Lufthansa Group's range of services means that Spohr – a sometime high-profile critic of perceived Gulf carrier subsidies – has to look beyond competition with the region's big three.
"All Gulf carriers are important customers of our Lufthansa Group – be it MRO, catering, IT, flight training. Specifically on Etihad, we have found synergies in taking part of the capacity of Air Berlin, which then helped Etihad as an important shareholder. We were able to create codeshares on routes which one of us has not been operating… and we have some interesting agreements to sign on catering and MRO.
"Is there room for more? If there is a win-win out there, why not?"
The Etihad partnership raises questions around Lufthansa’s existing relationship with Singapore Airlines, for example. SIA might reasonably be concerned about any deepening of Lufthansa's Etihad partnership and the impact it could have on the German group's Asia strategy.

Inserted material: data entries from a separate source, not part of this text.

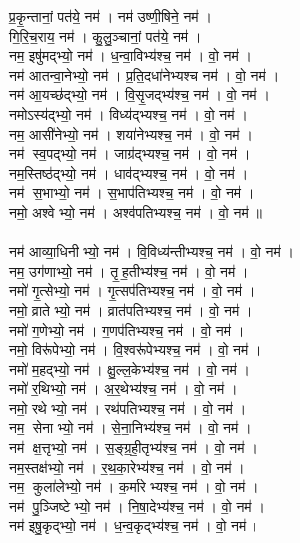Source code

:प्र॒कृ॒न्तानां॒ पत॑ये॒ नम॑। नम॑ उष्णी॒षिने॒ नम॑। \\
गि॒रि॒च॒राय॒ नम॑। कु॒लु॒ञ्चानां॒ पत॑ये॒  नम॑। \\
नम॒ इषु॑मद्भ्यो॒  नम॑। ध॒न्वा॒विभ्य॑श्च॒  नम॑। वो॒  नम॑। \\
नम॑ आतन्वा॒नेभ्यो॒ नम॑। प्र॒ति॒दधा॑नेभ्यश्च  नम॑। वो॒ नम॑।\\
नम॑ आ॒यच्छ॑द्भ्यो॒  नम॑।  वि॒सृ॒जद्भ्य॑श्च॒  नम॑।  वो॒ नम॑।\\
नमोऽस्य॑द्भ्यो॒  नम॑। विध्य॑द्भ्यश्च॒  नम॑।  वो॒ नम॑।\\
नम॒ आसी॑नेभ्यो॒  नम॑। शया॑नेभ्यश्च॒  नम॑। वो॒ नम॑।\\
नम॑ स्व॒पद्भ्यो॒  नम॑। जाग्र॑द्भ्यश्च॒  नम॑।  वो॒ नम॑।\\
नम॒स्तिष्ठ॑द्भ्यो॒  नम॑। धाव॑द्भ्यश्च॒  नम॑।  वो॒ नम॑।\\
नम॑ स॒भाभ्यो॒  नम॑। स॒भाप॑तिभ्यश्च॒ नम॑। वो॒ नम॑।\\
नमो॒ अश्वेभ्यो॒  नम॑। अश्व॑पतिभ्यश्च॒  नम॑। वो॒ नम॑॥\\
\\
नम॑ आव्या॒धिनीभ्यो॒  नम॑। वि॒विध्य॑न्तीभ्यश्च॒  नम॑।  वो॒ नम॑। \\
नम॒ उग॑णाभ्यो॒ नम॑। तृ॒ह॒तीभ्य॑श्च॒ नम॑। वो॒ नम॑। \\
नमो॑ गृ॒त्सेभ्यो॒ नम॑। गृ॒त्सप॑तिभ्यश्च॒ नम॑। वो॒ नम॑। \\
नमो॒ व्रातेभ्यो॒ नम॑। व्रात॑पतिभ्यश्च॒ नम॑। वो॒ नम॑। \\
नमो॑ ग॒णेभ्यो॒ नम॑। ग॒णप॑तिभ्यश्च॒ नम॑। वो॒ नम॑।\\
नमो॒ विरू॑पेभ्यो॒ नम॑। वि॒श्वरू॑पेभ्यश्च॒ नम॑। वो॒ नम॑। \\
नमो॑ म॒हद्भ्यो॒ नम॑। क्षु॒ल्ल॒केभ्य॑श्च॒ नम॑। वो॒ नम॑।\\
नमो॑ र॒थिभ्यो॒ नम॑। अ॒र॒थेभ्य॑श्च॒ नम॑। वो॒ नम॑। \\
नमो॒ रथेभ्यो॒ नम॑। रथ॑पतिभ्यश्च॒ नम॑। वो॒ नम॑।\\
नम॒ सेनाभ्यो॒ नम॑। से॒ना॒निभ्य॑श्च॒ नम॑। वो॒ नम॑। \\
नम॑ क्ष॒त्तृभ्यो॒ नम॑। स॒ङ्ग्र॒ही॒तृभ्य॑श्च॒ नम॑। वो॒ नम॑। \\
नम॒स्तक्ष॑भ्यो॒ नम॑। र॒थ॒का॒रेभ्य॑श्च॒ नम॑। वो॒ नम॑। \\
नम॒ कुला॑लेभ्यो॒ नम॑। क॒र्मारेभ्यश्च॒ नम॑। वो॒ नम॑। \\
नम॑ पु॒ञ्जिष्टेभ्यो॒ नम॑। नि॒षा॒देभ्य॑श्च॒ नम॑। वो॒ नम॑। \\
नम॑ इषु॒कृद्भ्यो॒ नम॑। ध॒न्व॒कृद्भ्य॑श्च॒ नम॑। वो॒ नम॑।\\
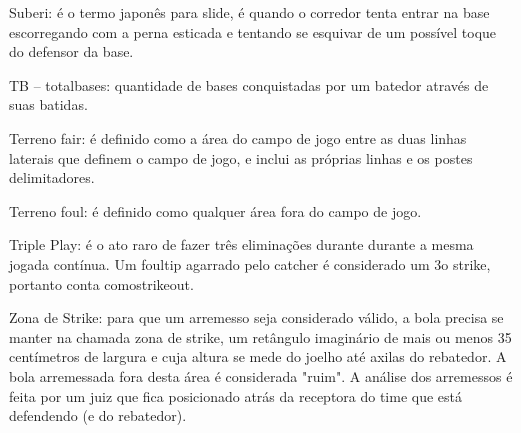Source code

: Suberi: é o termo japonês para \gls{slide}, é quando o corredor tenta entrar na base escorregando com a perna esticada e tentando se esquivar de um possível toque do defensor da base.

TB -- \glspl{totalbase}: quantidade de bases conquistadas por um batedor através de suas batidas.

Terreno \gls{fair}: é definido como a área do campo de jogo entre as duas linhas laterais que definem o campo de jogo, e inclui as próprias linhas e os postes delimitadores.

Terreno \gls{foul}: é definido como qualquer área fora do campo de jogo.

Triple Play: é o ato raro de fazer três eliminações durante durante a mesma jogada contínua. Um \gls{foultip} agarrado pelo catcher é considerado um 3o strike, portanto conta como\gls{strikeout}.



Zona de Strike: para que um arremesso seja considerado válido, a bola precisa se manter na chamada zona de strike, um retângulo imaginário de mais ou menos 35 centímetros de largura e cuja altura se mede do joelho até axilas do rebatedor. A bola arremessada fora desta área é considerada "ruim". A análise dos arremessos é feita por um juiz que fica posicionado atrás da receptora do time que está defendendo (e do rebatedor).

"They need to be complementary. Otherwise we wouldn't do it, because there is a clear hierarchy: our own metal and joint ventures first, other partnerships second," Spohr clarifies. "So we wouldn't endanger our own metal or a joint venture with a codeshare partnership with anybody."
Spohr notes that Lufthansa now receives 75% of its intercontinental revenue through its joint ventures with Air Canada, Air China, All Nippon Airways, SIA and United Airlines. He describes this level as "unique among the industry", reflecting the "overproportional" importance of joint ventures to Lufthansa Group.
It operates those services using a fleet of around 160 widebodies. More central to its fleet strategy is the impact of on-order twin-engined widebodies such as the A350 and 777-9 and the fundamental impact they have on traditional assumptions about the group's hubs. Flight Fleets Analyzer reflects Lufthansa mainline's current focus on large, four-engined aircraft, showing it has 31 A340s, 14 A380s and 32 747s in service, within a widebody fleet that also features three A350s and 19 A330s.
"Historically, Frankfurt always had an advantage because it had extra-large aircraft with the lowest unit costs, and our three smaller hubs – Zurich, Vienna and Munich – were somewhat disadvantaged by having smaller widebody aircraft with high unit costs," Spohr says. "That advantage of Frankfurt will disappear now gradually – and the disadvantage of the smaller hubs will disappear – so that will allow us to play the multi-hub model at a much higher level of perfection in the next few years."
Consequently, Spohr sees "no need for additional A380s", even though "passengers love it – all 14,000 who fly it every day with us".
Despite a perception in the industry that Lufthansa's fleet make-up has been somewhat conservative, Spohr has also shown himself to be fully aware of the myriad disruptive factors circling the industry; indeed, he has turned Lufthansa Group into a disruptor on global distribution system fees, controversially introducing a charge for flights booked outside its group websites in 2015.
"It was a brave move, we were aware of that, but even as a legacy carrier with the strong history of Lufthansa, sometimes you need to be disruptive. And I think we've chosen the right topic to be disruptive. Even though maybe others talk more about being disruptive than we do, we just did it."
As Spohr continues to plot Lufthansa Group's future shape, global geopolitical uncertainties and security worries show no signs of abating. Some of its biggest rivals have been at the centre of some significant developments recently: the Gulf region has been mired in a dispute over Qatar's alleged support for extremists amid uncertain traffic growth, while Turkish has been hit by terrorist incidents and the fallout from the country's attempted coup. While Germany and the surrounding region has not been immune from troublesome incidents, Spohr is still keen to highlight one of Lufthansa Group's biggest advantages: its home markets.
"I have to be honest, having a home market which is called Germany and Switzerland is probably not the worst thing in the world right now," he concludes.